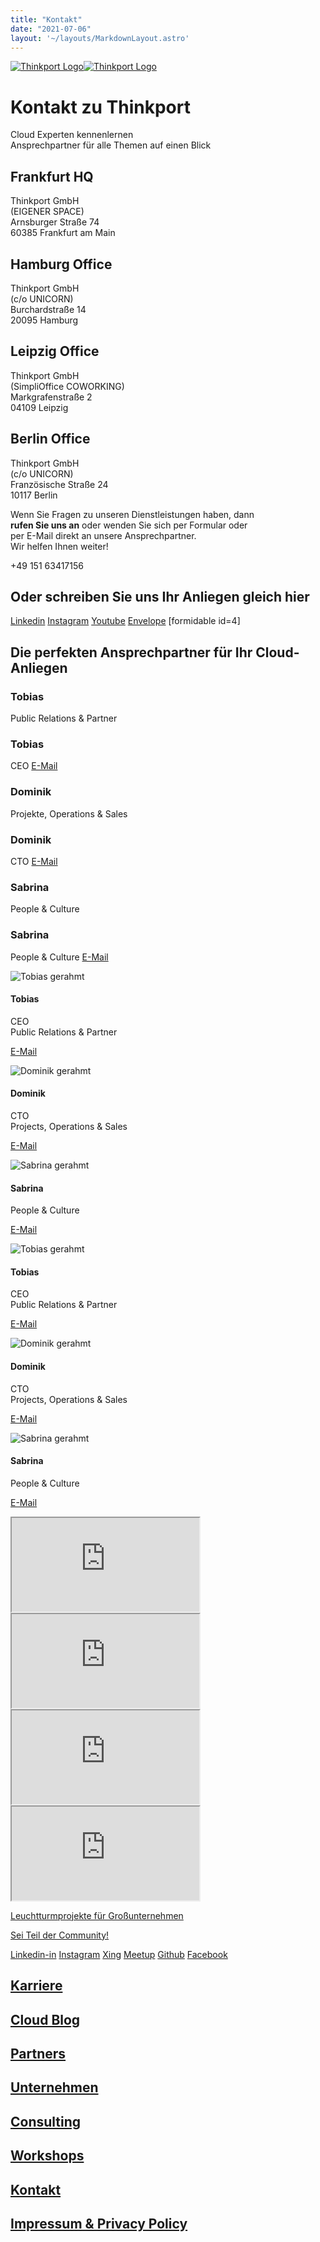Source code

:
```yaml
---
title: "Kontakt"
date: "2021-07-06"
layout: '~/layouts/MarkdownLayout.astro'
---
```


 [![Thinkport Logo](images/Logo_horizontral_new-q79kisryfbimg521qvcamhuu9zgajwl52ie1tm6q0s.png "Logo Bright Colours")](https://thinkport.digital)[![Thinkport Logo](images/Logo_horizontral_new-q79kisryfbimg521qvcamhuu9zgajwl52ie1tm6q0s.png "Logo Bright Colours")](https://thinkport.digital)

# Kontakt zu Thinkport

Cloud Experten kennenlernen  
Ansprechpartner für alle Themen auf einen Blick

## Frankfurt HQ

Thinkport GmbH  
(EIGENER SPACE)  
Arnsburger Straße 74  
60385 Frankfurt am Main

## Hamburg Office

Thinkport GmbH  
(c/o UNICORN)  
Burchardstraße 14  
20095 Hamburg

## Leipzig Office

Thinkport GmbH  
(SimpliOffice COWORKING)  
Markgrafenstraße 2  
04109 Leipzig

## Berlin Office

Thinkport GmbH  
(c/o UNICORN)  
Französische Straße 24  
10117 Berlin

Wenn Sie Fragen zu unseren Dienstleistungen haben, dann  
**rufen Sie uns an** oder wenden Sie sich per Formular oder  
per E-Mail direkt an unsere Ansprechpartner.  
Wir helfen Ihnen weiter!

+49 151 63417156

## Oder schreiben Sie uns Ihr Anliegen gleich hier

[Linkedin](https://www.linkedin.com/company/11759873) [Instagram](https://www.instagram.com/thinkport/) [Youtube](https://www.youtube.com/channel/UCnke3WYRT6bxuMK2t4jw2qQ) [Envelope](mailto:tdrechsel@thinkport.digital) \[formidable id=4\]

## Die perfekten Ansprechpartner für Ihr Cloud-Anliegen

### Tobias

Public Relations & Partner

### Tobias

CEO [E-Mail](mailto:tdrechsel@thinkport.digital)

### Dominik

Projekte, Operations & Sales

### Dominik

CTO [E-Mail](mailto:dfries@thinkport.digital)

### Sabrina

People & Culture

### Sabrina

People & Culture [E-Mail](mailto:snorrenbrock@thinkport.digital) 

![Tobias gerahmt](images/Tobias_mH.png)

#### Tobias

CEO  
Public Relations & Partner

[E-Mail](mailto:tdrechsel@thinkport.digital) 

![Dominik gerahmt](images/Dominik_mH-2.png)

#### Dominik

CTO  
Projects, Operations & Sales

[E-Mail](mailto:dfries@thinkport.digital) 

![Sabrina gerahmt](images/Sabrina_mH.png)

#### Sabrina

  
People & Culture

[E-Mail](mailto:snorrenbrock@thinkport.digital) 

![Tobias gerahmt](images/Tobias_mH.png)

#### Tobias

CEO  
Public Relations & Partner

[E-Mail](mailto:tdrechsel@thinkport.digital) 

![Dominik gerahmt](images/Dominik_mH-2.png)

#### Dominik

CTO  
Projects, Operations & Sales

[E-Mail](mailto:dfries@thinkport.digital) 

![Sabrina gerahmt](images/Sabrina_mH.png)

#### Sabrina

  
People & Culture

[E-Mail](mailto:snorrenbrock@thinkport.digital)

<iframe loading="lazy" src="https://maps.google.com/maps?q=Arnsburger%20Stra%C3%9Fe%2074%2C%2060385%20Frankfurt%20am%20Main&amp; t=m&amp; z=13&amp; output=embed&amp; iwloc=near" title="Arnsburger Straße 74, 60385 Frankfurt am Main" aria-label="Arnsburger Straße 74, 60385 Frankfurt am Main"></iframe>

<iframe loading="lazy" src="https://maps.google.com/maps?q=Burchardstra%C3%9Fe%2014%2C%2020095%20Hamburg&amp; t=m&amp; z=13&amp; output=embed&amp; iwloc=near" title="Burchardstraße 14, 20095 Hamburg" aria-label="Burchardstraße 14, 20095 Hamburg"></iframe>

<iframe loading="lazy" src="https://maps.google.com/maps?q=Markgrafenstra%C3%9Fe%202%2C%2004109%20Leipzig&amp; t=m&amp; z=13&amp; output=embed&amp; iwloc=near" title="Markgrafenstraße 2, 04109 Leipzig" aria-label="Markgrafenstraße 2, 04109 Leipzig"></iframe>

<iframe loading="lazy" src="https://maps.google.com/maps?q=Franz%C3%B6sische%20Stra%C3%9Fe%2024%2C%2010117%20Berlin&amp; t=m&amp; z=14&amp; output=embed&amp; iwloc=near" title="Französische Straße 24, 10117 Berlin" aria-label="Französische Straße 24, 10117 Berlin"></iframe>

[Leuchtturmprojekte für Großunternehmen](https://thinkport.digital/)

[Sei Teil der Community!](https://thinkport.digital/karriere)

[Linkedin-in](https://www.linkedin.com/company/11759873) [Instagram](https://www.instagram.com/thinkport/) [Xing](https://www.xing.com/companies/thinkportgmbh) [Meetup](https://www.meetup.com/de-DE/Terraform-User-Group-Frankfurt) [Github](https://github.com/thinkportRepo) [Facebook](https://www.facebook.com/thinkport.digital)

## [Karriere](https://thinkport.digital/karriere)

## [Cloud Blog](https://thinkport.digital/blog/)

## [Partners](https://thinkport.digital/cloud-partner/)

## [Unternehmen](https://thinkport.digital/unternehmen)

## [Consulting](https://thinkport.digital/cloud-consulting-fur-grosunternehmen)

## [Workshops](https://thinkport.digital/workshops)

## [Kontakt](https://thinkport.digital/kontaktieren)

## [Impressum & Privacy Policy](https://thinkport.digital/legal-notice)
________________________________________
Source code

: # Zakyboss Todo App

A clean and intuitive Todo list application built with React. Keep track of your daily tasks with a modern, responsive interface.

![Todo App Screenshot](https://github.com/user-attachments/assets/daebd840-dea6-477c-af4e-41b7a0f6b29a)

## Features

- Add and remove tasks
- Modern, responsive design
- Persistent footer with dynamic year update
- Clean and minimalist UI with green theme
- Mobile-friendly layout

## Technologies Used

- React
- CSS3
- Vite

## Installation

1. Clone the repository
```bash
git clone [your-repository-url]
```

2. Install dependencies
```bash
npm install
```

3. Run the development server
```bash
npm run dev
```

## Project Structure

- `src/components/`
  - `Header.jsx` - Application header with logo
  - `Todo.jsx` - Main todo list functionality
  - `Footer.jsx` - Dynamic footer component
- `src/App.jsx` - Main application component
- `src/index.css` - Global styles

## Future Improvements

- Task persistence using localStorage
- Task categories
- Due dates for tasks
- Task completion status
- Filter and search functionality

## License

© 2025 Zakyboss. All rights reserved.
________________________________________
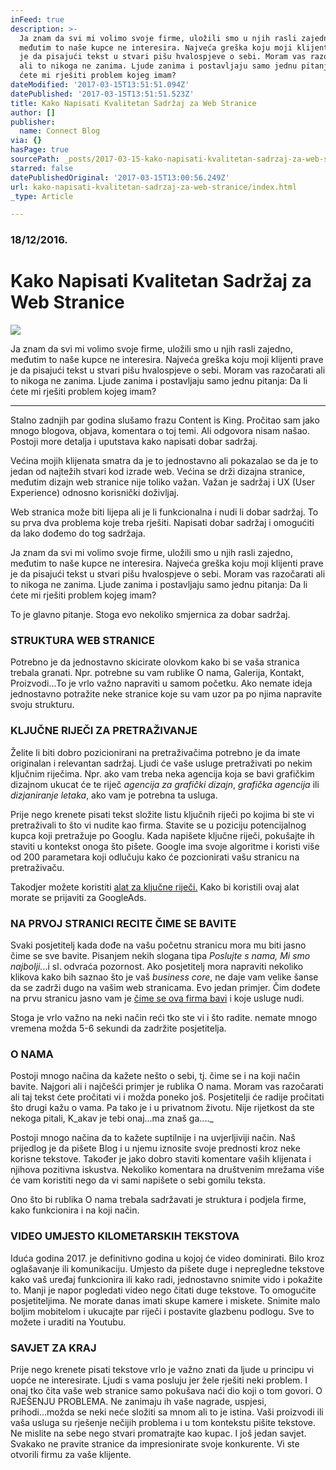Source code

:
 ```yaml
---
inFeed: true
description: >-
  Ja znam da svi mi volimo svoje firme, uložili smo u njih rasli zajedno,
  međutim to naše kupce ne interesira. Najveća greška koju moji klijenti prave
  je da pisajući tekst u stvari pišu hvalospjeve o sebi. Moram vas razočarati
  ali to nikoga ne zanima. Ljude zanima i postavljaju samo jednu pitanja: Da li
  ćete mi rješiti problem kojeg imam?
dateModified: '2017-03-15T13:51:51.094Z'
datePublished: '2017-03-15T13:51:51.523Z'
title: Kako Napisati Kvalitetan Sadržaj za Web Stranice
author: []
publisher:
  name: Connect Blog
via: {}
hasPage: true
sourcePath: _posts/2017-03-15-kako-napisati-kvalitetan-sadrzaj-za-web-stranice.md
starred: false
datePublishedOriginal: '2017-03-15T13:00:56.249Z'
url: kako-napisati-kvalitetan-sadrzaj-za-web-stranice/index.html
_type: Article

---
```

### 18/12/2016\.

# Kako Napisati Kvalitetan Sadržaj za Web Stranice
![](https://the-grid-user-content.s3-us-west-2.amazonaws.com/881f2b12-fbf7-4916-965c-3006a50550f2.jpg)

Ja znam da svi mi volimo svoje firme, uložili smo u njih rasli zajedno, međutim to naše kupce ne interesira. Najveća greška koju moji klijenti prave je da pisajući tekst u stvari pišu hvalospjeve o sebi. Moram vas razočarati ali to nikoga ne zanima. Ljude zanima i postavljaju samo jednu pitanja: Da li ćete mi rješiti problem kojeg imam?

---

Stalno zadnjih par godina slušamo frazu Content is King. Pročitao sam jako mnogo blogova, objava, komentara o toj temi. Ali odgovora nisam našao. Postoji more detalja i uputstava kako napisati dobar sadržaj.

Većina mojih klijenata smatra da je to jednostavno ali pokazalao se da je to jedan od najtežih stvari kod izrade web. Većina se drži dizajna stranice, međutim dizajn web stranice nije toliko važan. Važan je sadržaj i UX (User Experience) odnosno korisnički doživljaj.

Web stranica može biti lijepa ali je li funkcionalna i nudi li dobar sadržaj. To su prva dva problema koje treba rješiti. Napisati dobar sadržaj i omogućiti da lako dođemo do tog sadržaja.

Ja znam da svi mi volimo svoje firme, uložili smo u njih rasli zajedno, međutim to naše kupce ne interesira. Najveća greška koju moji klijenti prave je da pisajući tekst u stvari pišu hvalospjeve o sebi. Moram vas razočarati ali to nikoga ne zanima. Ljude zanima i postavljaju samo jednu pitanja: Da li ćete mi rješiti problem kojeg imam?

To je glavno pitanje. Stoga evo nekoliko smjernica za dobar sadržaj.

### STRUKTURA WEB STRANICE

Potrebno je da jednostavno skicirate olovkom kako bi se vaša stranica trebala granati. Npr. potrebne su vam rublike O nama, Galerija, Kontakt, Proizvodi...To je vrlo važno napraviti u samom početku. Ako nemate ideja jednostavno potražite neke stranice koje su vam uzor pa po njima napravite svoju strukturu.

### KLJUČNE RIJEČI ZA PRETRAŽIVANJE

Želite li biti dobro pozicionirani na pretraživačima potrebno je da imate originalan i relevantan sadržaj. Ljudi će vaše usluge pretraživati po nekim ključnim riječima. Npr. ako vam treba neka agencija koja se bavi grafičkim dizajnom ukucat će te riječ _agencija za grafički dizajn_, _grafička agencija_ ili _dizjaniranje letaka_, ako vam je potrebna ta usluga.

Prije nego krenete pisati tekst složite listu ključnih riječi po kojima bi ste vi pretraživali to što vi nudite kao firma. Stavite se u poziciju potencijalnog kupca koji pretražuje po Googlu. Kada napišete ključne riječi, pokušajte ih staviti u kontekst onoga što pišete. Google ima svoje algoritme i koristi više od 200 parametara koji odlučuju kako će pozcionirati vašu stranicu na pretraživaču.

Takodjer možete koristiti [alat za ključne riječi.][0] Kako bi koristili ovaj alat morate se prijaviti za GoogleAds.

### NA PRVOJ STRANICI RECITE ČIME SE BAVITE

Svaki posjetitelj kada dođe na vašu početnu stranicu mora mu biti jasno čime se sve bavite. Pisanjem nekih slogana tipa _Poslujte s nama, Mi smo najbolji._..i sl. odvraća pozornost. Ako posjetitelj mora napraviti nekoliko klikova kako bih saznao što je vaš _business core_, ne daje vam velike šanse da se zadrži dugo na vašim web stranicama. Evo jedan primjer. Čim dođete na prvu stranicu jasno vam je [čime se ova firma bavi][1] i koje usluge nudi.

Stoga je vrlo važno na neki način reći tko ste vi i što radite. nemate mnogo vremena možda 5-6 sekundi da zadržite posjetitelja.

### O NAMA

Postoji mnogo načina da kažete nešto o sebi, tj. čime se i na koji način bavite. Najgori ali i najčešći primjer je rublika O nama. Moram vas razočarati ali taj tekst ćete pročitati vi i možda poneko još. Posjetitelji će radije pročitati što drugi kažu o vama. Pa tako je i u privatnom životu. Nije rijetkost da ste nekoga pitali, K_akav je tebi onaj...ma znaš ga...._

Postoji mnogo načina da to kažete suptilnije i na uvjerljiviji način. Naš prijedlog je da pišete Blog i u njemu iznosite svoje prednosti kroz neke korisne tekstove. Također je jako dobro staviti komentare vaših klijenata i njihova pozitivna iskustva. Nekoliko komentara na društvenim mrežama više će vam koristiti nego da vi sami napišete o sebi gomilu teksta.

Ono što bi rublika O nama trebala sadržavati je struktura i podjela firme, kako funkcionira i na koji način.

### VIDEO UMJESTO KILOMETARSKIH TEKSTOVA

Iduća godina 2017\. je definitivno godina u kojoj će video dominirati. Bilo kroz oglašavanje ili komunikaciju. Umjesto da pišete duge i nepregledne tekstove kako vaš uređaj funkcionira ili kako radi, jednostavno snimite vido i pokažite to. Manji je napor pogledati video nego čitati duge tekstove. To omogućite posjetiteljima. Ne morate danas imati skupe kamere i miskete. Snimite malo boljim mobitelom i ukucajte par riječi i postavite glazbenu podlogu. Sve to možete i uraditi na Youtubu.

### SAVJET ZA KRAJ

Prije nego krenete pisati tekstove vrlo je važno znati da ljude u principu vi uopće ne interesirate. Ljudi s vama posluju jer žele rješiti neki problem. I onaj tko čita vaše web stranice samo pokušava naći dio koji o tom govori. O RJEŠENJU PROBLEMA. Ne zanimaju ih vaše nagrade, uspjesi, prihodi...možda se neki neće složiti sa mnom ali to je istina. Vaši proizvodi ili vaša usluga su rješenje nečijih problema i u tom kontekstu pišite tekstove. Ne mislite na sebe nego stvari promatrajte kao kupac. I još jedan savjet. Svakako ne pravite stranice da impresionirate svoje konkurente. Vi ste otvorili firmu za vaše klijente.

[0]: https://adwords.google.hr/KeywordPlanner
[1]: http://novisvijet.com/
________________________________________
» TO DO
Note how many lines in the listing above hold the string "Französische", then give only that figure.

» ANSWER TO THIS PROBLEM
2